Errr... the Delve is a format used in tournaments, where PCs are dropped in a dungeon and the last player alive wins (or the one with most kills, I forget). Delves offer no story, hooks, or history; they are meant to be tactical meat-grinders - nothing more. I very much doubt this product will differ from the tournament Delves.
I guess you'll probably be disappointed then. That happens when you use faulty information to base an opinion on.
The D&D Delve is neither a last person standing or most kills event with a winner. It's a team based event where you have a certain period of time to complete the section you are in. You play until you are all dead, time runs out, or you beat it. You are reward tokens (as a team) that can then be used for various delve rewards (special dice, cards, alt-paint mini's, and at some shows limited edition artwork worth $100's).

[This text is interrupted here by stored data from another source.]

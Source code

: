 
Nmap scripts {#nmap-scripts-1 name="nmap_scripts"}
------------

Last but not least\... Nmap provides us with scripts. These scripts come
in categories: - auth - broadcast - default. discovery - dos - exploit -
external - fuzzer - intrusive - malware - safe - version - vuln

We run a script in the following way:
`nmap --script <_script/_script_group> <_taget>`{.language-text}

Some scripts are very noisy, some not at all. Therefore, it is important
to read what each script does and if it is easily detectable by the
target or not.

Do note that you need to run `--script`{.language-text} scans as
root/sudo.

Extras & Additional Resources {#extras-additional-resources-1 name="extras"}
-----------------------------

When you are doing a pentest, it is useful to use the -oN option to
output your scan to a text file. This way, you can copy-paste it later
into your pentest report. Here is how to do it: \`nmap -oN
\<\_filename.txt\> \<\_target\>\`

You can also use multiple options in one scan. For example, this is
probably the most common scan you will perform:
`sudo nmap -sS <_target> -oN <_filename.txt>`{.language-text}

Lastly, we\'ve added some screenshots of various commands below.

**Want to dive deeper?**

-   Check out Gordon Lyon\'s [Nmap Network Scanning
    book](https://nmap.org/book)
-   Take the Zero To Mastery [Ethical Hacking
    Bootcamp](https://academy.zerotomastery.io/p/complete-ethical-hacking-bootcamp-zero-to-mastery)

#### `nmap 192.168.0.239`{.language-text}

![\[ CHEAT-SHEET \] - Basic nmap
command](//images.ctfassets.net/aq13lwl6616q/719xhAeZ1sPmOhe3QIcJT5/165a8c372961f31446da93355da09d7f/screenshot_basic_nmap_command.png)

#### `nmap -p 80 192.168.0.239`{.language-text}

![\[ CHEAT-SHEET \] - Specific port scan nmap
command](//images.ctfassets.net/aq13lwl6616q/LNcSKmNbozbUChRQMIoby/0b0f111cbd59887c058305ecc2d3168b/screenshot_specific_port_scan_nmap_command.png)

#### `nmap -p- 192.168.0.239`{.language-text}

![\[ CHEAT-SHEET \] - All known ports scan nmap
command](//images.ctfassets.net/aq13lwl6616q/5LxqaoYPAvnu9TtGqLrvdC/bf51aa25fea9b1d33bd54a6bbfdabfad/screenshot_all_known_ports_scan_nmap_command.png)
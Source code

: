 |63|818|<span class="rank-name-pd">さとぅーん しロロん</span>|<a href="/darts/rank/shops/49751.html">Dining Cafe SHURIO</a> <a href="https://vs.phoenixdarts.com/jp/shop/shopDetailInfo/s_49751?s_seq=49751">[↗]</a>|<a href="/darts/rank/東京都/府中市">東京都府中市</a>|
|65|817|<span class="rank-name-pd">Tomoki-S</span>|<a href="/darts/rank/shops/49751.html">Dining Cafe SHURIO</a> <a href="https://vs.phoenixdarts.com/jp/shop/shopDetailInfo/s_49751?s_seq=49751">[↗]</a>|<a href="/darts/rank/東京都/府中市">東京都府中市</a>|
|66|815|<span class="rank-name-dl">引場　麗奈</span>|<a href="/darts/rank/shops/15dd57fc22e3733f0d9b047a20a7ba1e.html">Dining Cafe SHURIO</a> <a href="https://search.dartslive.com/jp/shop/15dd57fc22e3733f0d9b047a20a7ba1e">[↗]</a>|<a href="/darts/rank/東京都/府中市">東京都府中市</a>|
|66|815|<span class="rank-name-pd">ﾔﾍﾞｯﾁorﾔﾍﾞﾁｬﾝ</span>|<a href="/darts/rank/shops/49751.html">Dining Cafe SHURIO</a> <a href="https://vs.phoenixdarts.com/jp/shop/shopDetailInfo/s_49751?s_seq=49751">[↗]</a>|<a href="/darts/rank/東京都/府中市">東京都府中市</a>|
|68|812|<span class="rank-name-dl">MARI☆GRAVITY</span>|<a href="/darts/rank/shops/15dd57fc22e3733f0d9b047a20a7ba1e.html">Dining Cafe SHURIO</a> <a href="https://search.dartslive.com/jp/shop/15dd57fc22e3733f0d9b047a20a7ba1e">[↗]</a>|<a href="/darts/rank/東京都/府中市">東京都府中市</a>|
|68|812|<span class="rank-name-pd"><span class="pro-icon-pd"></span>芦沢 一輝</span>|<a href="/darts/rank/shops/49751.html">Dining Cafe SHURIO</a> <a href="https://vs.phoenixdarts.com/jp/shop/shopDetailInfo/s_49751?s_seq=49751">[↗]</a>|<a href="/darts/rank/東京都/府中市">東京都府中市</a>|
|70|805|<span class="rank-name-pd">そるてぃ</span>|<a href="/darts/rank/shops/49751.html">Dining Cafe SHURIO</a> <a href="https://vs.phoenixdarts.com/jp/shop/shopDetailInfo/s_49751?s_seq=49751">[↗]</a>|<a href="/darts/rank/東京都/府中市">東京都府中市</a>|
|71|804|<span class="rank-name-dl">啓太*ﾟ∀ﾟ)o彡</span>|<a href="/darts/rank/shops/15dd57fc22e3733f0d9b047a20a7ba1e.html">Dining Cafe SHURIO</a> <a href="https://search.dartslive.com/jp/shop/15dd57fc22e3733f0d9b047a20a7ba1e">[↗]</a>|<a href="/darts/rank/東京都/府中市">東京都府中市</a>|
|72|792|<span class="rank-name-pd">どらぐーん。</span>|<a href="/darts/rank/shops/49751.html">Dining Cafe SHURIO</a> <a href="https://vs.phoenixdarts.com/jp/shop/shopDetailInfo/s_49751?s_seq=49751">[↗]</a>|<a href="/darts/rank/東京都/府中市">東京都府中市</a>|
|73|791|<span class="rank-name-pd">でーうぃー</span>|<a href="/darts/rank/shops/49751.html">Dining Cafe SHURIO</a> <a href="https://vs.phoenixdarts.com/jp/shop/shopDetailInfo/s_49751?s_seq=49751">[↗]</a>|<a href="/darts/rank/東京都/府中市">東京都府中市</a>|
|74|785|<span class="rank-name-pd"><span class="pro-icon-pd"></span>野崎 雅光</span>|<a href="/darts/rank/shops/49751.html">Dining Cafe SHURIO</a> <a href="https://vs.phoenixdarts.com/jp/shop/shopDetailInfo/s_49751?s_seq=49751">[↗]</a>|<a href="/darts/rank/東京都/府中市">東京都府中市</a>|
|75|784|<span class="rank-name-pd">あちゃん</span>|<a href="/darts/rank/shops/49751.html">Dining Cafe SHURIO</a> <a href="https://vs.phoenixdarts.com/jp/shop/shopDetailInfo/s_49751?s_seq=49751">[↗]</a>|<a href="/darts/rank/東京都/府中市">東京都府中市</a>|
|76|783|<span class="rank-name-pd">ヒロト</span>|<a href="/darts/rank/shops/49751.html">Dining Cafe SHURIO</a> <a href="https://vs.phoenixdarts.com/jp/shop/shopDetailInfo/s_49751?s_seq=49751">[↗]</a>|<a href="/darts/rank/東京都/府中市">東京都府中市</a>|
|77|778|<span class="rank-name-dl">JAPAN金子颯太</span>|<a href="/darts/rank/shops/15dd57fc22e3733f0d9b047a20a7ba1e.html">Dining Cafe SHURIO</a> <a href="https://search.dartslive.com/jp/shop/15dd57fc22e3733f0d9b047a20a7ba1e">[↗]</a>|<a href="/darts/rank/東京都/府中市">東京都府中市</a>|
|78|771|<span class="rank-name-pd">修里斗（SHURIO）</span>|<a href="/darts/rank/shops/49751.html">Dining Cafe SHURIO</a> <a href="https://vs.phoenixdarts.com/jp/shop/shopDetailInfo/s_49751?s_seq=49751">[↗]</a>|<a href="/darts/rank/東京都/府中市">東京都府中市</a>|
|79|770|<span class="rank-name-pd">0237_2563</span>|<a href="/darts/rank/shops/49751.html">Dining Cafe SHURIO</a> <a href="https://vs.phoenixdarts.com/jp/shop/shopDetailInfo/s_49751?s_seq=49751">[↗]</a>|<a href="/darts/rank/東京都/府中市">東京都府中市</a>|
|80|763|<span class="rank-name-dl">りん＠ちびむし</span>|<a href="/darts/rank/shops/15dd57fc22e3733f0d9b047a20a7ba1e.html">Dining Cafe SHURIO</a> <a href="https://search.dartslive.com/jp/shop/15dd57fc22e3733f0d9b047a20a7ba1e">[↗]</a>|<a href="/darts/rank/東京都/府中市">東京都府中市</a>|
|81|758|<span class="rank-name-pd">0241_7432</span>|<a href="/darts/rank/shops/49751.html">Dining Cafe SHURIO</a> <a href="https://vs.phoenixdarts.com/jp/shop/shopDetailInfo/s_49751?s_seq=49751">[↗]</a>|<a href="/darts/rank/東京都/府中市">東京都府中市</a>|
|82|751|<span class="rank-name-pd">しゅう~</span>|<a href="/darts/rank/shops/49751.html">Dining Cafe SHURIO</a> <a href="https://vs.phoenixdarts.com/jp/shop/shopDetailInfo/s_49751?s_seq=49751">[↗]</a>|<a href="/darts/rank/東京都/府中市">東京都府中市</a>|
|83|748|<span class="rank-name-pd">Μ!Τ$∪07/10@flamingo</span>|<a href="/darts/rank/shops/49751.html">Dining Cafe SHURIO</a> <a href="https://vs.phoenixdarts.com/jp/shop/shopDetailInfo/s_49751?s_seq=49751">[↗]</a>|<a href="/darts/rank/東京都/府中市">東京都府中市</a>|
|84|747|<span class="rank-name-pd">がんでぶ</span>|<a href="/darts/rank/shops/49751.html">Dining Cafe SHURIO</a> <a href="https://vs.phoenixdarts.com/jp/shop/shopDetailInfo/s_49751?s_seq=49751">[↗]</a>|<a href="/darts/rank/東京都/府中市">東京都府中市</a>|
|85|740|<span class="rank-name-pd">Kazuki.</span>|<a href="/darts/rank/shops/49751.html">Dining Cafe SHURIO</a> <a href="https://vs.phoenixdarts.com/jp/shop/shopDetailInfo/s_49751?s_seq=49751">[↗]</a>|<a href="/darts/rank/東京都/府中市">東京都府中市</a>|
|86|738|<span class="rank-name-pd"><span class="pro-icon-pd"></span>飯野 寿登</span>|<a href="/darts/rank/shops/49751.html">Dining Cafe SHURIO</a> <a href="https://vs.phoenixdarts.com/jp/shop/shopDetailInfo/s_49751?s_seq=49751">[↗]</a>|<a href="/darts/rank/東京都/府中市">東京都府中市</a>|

I will agree that our delves are not designed to be RP events. You have 30 minutes (20 in the past but we moved it up some for 4h edition to start as people get used to the rules) to complete something.
__________________ Dave C
RPGA Guru
RPGA Senior GM (DDXP, Gencon, Origins)
As a fan and hoarder of Dungeon tiles, DDMs, and 4E, and having a severe lack of gaming and prep time, this book appears to be perfect for me. If so, I hope it spawns sequels!
So, other than the nature of the "win," (which is not particularly relevant), how was I wrong?
Also, I recall a conversation with a part-time WotC employee a few years ago (2006, I think) about "the most number of PCs killed in a Delve," where he referred to killing one PC in the Delve before another was thrown in. Maybe these were the original rules which got changed?
BTW, as someone who is not buying 4E products, I am completely neutral on the subject. If you have more information about the product (as opposed to the Delve format used in tournaments/conventions, which obviously cannot be applied to home games - unless the intention is for players to gain tokens which they could use in regular RPG games?), please provide it.